Task prompt:
The line that contains "## Environment Variables Mapping" marks the end: retype the data below exactly from its first line through that line.

Dataset excerpts
-- Opening Marker --

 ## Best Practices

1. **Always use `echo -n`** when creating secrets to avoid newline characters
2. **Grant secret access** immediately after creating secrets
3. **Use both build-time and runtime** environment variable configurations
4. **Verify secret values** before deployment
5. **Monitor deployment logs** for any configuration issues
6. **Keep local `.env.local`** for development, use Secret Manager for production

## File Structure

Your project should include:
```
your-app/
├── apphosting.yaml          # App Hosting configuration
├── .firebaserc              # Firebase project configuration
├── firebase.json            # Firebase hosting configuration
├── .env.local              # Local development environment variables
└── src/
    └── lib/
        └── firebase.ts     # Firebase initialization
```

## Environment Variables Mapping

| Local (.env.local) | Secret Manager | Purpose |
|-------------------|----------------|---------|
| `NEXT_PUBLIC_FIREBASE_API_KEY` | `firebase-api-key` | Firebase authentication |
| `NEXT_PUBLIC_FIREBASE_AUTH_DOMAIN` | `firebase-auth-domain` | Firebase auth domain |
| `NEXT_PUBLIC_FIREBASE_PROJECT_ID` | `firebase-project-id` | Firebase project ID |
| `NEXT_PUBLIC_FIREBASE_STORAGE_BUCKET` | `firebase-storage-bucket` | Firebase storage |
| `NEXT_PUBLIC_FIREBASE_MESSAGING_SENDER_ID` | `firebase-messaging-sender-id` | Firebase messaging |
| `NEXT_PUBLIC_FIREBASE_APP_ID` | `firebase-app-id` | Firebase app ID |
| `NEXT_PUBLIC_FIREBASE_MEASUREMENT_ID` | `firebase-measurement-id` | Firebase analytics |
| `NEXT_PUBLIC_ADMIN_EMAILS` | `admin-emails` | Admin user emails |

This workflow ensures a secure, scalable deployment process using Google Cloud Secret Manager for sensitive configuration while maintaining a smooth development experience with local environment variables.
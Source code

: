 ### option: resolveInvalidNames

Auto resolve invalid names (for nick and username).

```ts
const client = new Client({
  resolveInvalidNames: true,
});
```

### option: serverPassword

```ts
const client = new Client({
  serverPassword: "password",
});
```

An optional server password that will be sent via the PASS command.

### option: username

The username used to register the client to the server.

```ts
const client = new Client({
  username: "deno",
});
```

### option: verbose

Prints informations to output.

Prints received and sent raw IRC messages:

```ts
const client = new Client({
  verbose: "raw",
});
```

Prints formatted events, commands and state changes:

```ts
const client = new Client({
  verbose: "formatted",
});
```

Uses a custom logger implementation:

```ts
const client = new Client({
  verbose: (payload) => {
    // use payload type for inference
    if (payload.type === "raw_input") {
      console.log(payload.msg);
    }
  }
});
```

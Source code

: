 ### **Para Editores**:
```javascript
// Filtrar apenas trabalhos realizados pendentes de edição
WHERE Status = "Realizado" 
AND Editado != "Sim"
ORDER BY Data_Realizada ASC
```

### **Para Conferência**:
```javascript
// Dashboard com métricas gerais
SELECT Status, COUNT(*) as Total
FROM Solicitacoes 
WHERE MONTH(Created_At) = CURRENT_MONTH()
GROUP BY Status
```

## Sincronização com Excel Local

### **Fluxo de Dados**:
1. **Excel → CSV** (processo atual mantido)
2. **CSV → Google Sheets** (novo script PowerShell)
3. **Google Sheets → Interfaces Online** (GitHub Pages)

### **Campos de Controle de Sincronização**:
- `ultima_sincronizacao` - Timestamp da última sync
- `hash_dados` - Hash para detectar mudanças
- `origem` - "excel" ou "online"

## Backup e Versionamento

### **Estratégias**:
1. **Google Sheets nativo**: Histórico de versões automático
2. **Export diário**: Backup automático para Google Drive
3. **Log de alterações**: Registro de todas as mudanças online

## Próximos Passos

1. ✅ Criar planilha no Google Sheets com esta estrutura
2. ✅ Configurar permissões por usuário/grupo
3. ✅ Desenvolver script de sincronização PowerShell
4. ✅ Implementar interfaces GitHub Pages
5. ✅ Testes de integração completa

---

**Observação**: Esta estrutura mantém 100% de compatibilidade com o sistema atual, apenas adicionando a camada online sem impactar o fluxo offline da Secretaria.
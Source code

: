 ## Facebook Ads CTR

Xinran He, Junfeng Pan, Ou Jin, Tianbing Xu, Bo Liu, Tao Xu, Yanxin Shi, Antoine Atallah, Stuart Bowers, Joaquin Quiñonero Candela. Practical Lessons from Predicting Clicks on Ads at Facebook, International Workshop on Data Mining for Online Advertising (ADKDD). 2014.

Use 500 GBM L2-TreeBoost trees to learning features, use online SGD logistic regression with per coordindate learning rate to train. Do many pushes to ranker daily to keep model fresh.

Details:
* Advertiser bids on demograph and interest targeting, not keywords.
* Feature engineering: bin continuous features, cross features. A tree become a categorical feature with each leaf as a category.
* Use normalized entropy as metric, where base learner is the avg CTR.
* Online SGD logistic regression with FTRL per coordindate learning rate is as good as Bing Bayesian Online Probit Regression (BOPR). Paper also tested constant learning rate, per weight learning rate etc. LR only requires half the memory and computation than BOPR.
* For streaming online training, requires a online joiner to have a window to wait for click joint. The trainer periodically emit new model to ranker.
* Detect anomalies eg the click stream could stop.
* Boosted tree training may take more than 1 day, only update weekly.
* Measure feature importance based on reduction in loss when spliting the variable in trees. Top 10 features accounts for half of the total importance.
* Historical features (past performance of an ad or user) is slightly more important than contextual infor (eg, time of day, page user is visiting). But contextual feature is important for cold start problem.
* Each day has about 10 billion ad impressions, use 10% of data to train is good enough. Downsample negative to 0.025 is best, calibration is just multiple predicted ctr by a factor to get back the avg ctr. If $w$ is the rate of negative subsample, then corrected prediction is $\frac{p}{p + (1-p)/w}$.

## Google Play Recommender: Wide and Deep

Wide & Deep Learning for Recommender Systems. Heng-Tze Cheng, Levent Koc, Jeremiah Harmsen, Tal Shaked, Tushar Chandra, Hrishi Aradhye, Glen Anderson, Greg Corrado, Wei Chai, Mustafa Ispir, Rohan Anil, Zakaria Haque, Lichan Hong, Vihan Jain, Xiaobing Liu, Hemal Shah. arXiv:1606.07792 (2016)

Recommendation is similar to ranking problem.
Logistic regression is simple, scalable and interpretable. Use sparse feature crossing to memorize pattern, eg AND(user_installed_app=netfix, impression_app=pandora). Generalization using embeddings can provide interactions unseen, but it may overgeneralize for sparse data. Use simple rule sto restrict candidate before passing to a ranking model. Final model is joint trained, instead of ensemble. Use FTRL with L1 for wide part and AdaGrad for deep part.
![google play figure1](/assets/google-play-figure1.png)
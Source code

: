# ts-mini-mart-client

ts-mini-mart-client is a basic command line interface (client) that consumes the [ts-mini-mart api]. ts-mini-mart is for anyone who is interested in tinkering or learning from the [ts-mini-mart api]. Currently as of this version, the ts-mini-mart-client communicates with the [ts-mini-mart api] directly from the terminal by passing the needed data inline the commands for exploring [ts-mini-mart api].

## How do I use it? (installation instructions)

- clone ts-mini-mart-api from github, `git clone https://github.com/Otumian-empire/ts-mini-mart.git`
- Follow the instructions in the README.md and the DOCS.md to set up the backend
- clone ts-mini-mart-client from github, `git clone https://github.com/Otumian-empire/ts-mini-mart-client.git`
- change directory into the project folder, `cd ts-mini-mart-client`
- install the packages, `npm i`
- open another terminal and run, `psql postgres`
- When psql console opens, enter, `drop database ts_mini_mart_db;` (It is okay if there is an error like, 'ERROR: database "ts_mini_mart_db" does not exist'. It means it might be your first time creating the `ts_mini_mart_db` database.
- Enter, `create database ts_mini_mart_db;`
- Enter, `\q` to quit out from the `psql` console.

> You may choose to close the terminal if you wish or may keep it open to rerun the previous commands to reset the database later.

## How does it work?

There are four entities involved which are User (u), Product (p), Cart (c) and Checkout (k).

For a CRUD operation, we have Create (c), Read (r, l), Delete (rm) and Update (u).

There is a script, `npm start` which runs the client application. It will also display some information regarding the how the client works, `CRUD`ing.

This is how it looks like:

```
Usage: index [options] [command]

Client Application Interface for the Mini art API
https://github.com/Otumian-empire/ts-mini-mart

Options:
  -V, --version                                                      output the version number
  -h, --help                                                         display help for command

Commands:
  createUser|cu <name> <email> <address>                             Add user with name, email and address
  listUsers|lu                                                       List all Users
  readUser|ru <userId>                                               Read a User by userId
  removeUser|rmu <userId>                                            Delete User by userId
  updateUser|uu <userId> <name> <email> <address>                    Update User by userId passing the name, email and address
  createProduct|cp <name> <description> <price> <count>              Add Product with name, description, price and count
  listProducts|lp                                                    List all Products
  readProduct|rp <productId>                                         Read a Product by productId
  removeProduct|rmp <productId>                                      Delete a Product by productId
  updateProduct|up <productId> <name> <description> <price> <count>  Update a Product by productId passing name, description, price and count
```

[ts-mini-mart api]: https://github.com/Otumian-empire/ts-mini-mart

-- Closing Marker --

Solution for this task:
 ## Best Practices

1. **Always use `echo -n`** when creating secrets to avoid newline characters
2. **Grant secret access** immediately after creating secrets
3. **Use both build-time and runtime** environment variable configurations
4. **Verify secret values** before deployment
5. **Monitor deployment logs** for any configuration issues
6. **Keep local `.env.local`** for development, use Secret Manager for production

## File Structure

Your project should include:
```
your-app/
├── apphosting.yaml          # App Hosting configuration
├── .firebaserc              # Firebase project configuration
├── firebase.json            # Firebase hosting configuration
├── .env.local              # Local development environment variables
└── src/
    └── lib/
        └── firebase.ts     # Firebase initialization
```

## Environment Variables Mapping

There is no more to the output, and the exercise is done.